Reward Reasoning Model

Paper Link👀

1. Introduction

We propose Reward Reasoning Models (RRMs). Unlike existing reward models, RRMs frames reward modeling as a reasoning task, wherein the model first produces a long chain-of-thought reasoning process before generating the final rewards.

Since supervised data providing reward reasoning traces are not readily available, we develop a training framework called Reward Reasoning via Reinforcement Learning, which encourages RRMs to self-evolve their reward reasoning capabilities within a rule-based reward environment. Furthermore, we introduce multi-response rewarding strategies, including the ELO rating system and knockout tournament, enabling RRMs to flexibly allocate test-time compute to practical application scenarios.

2. Model Summary

Core Concept: Reward Reasoning

RRMs frame reward modeling into a reasoning task. Before assigning a reward, the model generates an explicit chain-of-thought to analyze and compare candidate responses. This allows RRMs to adaptively allocate computational resources, dedicating more thought to complex evaluation scenarios.

Training: Reward Reasoning via Reinforcement Learning

RRMs are trained using a framework called Reward Reasoning via Reinforcement Learning. This approach enables the model to self-evolve sophisticated reward reasoning capabilities.
Crucially, this training process does not require supervised data in the form of explicit reasoning traces.
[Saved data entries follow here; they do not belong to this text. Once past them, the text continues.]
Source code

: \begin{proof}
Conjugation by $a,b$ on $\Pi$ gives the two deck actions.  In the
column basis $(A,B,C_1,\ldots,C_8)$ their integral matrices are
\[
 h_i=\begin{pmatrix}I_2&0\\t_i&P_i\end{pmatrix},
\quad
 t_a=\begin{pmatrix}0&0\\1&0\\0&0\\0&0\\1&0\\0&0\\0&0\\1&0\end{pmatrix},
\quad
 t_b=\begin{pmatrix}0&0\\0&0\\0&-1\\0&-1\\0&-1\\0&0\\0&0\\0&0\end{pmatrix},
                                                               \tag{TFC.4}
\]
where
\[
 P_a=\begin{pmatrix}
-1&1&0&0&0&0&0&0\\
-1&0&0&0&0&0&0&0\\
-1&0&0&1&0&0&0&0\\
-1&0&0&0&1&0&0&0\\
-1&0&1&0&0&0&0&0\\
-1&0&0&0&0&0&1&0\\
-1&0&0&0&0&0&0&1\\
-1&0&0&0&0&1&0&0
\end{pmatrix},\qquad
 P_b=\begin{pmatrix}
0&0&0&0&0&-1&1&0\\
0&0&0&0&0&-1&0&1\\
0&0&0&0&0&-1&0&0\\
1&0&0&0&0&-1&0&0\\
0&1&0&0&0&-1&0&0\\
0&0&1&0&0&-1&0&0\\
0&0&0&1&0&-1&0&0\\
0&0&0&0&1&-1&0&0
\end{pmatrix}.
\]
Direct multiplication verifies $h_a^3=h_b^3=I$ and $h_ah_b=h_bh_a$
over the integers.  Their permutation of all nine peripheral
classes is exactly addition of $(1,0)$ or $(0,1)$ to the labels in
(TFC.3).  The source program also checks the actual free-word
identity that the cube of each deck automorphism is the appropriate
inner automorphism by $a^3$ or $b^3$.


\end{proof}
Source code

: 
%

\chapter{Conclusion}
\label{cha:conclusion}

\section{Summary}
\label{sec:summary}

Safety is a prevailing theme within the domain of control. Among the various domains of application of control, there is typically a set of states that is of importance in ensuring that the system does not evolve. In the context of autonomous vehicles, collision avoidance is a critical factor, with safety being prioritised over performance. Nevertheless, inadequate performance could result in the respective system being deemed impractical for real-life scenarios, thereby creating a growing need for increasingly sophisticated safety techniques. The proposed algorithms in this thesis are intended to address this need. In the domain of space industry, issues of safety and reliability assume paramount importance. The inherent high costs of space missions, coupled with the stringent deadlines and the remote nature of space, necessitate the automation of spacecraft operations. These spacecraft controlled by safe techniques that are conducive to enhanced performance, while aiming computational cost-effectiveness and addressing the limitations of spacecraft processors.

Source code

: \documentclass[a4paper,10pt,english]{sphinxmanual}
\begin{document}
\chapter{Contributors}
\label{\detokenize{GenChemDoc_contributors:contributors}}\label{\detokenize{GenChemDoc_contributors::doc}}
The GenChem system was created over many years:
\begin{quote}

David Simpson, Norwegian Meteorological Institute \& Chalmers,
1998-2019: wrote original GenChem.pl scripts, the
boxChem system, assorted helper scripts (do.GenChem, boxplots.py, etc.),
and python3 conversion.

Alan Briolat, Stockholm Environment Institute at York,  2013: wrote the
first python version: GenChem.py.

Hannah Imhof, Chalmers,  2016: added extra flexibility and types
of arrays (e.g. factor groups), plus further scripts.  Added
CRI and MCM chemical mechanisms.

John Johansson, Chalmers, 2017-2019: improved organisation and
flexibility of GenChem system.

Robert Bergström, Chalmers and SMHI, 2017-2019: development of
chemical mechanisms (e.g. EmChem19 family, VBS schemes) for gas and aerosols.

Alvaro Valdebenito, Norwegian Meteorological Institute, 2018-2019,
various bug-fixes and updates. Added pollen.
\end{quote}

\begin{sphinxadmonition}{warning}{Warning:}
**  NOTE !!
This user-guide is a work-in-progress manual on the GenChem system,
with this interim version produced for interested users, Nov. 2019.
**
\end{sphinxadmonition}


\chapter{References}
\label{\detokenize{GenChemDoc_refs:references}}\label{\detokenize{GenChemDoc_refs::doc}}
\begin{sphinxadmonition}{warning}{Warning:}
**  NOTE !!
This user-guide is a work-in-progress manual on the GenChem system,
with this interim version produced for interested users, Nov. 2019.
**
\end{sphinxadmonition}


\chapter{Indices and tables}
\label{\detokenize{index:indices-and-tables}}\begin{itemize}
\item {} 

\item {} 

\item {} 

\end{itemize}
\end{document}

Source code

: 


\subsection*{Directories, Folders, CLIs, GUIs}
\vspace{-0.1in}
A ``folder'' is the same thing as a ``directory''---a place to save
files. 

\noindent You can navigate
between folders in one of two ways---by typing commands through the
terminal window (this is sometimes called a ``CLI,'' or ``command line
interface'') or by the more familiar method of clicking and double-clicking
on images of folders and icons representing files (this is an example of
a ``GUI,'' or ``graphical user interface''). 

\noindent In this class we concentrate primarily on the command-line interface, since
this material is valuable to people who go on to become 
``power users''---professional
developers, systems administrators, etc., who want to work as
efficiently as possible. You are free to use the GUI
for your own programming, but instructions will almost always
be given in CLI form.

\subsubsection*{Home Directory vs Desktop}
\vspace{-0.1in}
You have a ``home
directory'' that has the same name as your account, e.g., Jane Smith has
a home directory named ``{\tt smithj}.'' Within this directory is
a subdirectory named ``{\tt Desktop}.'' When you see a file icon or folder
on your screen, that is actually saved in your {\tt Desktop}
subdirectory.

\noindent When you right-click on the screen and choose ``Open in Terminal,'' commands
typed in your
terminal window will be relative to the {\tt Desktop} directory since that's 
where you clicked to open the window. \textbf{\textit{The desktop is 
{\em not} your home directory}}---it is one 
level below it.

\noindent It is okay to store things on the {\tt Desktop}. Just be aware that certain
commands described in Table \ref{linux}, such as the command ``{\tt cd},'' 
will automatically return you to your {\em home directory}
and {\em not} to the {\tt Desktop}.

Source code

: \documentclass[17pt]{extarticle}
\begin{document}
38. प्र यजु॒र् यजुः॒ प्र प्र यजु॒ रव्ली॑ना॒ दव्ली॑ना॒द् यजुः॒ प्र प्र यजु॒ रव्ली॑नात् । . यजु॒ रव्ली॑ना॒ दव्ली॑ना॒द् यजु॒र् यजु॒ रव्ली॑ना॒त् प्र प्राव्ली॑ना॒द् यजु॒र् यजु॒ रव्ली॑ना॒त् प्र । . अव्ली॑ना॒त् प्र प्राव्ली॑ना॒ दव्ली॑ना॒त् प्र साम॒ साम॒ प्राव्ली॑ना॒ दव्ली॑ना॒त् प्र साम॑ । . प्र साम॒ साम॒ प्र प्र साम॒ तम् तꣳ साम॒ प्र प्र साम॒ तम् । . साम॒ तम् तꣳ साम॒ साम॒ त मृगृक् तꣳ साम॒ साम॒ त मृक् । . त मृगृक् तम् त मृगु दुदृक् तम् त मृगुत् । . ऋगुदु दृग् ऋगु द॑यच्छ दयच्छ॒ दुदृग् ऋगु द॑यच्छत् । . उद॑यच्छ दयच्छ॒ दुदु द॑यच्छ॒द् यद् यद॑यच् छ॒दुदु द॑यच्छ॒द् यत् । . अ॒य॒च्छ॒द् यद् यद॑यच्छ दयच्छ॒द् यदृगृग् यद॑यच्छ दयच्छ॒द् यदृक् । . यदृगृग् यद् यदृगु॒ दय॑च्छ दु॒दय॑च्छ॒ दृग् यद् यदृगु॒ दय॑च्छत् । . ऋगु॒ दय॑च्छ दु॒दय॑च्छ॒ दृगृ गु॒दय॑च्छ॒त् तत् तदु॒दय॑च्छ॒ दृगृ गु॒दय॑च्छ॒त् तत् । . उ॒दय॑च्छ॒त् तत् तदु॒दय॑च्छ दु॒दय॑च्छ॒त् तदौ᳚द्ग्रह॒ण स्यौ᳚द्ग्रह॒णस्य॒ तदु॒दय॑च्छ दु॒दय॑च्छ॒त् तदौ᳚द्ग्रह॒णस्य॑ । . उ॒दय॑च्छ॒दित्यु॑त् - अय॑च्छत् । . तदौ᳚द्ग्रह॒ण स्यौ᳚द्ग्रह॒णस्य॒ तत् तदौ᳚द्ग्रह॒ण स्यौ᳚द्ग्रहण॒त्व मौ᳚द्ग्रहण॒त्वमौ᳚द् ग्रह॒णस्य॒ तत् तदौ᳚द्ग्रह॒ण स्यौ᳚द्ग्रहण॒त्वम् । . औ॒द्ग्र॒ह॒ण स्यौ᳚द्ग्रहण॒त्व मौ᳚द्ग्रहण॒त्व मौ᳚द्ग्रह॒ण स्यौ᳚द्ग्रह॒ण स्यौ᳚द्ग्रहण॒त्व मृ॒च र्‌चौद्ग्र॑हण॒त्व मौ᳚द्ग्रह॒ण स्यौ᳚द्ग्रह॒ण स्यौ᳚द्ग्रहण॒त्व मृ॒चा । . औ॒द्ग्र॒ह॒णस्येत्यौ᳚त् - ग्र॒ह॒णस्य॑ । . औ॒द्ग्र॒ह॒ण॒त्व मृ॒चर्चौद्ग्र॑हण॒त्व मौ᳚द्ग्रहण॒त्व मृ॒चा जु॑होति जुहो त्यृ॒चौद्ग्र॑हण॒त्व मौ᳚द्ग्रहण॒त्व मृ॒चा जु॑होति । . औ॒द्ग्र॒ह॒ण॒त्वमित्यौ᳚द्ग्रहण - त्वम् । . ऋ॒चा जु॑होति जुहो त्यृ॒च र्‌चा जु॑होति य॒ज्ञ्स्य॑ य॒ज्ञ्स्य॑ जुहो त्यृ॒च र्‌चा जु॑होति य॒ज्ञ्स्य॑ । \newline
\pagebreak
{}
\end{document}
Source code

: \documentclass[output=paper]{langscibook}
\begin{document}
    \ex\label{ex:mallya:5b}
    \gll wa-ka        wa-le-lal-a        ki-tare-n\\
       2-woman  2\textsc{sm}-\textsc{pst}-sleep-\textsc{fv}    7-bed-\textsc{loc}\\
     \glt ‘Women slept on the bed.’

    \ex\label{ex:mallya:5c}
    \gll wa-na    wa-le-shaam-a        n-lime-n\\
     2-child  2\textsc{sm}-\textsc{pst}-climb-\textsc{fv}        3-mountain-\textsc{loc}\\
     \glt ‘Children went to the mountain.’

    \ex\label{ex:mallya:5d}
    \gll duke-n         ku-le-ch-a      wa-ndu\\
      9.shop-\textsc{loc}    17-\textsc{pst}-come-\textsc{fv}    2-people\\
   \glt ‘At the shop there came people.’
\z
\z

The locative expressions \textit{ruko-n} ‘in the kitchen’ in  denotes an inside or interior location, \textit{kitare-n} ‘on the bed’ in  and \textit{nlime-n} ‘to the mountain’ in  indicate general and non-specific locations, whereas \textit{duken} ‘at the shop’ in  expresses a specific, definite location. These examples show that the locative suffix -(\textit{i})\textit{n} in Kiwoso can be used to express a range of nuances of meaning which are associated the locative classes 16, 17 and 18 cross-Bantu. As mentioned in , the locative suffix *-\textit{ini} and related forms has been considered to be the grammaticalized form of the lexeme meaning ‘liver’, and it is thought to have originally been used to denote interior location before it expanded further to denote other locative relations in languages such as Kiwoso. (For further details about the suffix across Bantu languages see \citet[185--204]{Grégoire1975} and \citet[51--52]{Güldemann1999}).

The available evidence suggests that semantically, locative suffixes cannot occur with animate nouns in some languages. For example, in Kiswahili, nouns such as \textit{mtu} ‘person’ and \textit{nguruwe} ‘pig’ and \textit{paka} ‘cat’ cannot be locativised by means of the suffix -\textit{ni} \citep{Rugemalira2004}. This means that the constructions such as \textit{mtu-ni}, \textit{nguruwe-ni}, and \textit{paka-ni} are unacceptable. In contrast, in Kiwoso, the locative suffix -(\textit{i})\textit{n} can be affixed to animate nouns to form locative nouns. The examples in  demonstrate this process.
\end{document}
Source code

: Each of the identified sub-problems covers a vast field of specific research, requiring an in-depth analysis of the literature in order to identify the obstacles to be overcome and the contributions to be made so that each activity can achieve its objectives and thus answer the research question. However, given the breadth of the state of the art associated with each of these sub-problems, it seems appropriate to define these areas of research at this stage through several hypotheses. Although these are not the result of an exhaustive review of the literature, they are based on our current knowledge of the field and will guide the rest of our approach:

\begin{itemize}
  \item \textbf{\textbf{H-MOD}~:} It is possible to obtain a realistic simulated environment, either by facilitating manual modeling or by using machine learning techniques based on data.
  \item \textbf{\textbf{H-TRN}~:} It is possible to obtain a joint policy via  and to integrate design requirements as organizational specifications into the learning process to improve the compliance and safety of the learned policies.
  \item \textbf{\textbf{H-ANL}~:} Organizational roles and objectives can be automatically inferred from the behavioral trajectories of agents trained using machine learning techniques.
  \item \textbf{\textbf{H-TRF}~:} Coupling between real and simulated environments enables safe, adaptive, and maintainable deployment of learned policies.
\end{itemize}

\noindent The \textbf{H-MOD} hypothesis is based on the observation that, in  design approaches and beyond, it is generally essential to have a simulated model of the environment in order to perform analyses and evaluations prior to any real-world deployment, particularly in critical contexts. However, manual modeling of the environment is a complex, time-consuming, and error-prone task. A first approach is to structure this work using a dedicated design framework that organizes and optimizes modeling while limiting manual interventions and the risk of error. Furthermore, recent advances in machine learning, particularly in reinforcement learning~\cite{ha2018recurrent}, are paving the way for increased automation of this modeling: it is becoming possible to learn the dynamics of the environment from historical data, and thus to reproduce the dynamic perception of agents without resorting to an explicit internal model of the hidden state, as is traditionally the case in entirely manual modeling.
Instead, it uses rule-based rewards derived from whether the RRM correctly prefers a ground-truth response, guiding the model to develop effective reasoning patterns.

Key Advantages & Capabilities

Enhanced Accuracy: RRMs consistently outperform strong baseline reward models across diverse domains, including reasoning, general knowledge, and alignment with human preferences.
Adaptive Test-Time Compute Utilization: RRMs can effectively scale their test-time compute (both through parallel and sequential scaling of reasoning steps) to achieve better performance.
Practical Applications: RRMs are effective for reward-guided best-of-N inference and can provide high-quality preference signals for post-training LLMs (e.g., via DPO or RL).

3. Model Downloads

Model	Parameters	Download Link
RRM-7B	7B	🤗 HuggingFace
RRM-32B	32B	🤗 HuggingFace

*Note: RRMs utilize the Qwen2 architecture and are trained using DeepSeek-R1-Distill-Qwen models as initialization.

4. Evaluation Results

RRMs have been extensively evaluated on several benchmarks.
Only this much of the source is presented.